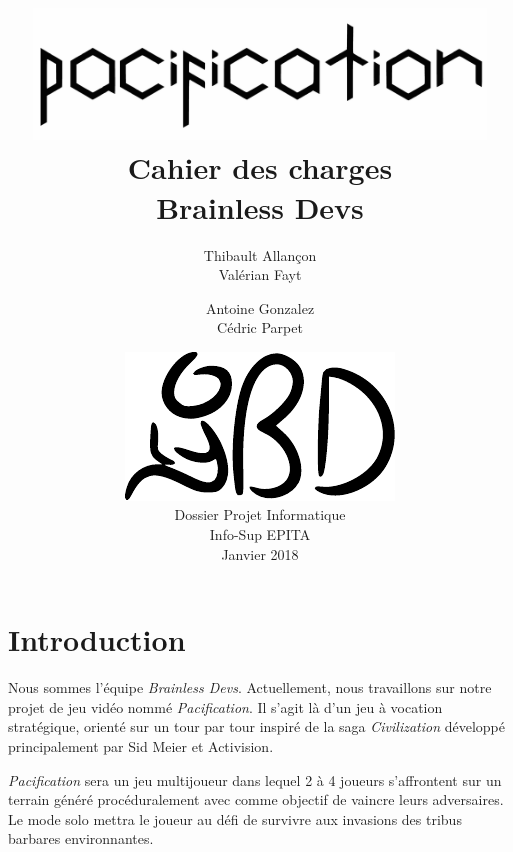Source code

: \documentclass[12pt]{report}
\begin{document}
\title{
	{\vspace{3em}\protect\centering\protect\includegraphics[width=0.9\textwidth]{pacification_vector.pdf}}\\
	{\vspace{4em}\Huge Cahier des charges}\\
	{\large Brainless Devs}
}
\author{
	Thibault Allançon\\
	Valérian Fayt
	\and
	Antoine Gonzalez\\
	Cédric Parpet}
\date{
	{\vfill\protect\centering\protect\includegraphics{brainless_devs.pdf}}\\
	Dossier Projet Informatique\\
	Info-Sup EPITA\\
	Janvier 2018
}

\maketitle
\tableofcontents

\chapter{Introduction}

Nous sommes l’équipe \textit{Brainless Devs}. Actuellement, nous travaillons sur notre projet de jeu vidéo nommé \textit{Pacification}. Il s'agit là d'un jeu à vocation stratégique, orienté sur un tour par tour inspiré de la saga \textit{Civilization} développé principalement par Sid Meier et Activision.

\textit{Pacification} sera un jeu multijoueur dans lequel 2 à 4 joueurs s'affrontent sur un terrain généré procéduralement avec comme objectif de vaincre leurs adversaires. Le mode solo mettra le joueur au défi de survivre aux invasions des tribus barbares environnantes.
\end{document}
---
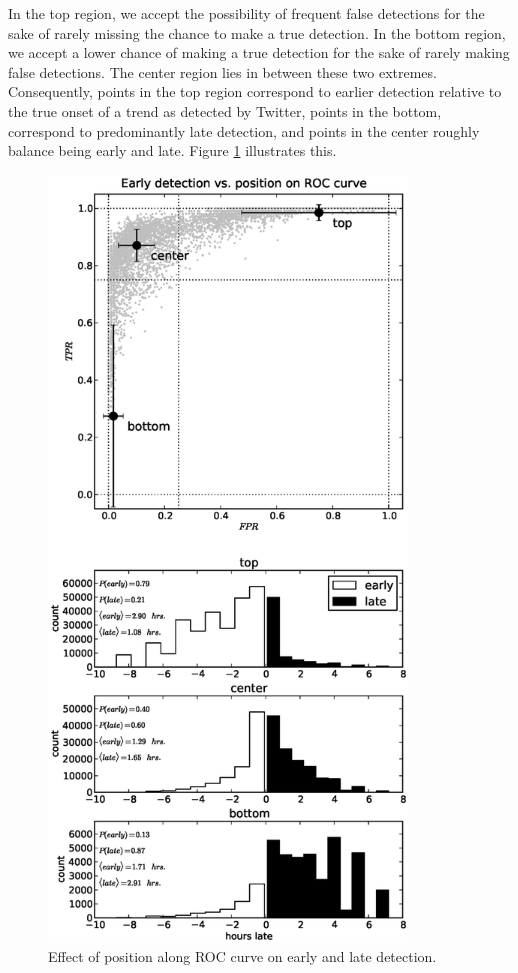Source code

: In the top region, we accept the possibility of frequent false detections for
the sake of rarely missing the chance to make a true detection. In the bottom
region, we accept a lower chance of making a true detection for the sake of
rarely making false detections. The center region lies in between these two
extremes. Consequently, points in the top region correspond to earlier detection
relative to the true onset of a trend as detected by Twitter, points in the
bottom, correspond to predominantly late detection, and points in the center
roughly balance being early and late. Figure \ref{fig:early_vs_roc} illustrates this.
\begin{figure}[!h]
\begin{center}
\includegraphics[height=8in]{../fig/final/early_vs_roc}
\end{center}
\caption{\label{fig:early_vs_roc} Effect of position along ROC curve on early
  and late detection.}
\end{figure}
---
**Directions:** Go through the entries above and report each line with the string "late" in it.

**Response area:**
bottom, correspond to predominantly late detection, and points in the center
roughly balance being early and late. Figure \ref{fig:early_vs_roc} illustrates this.
  and late detection.}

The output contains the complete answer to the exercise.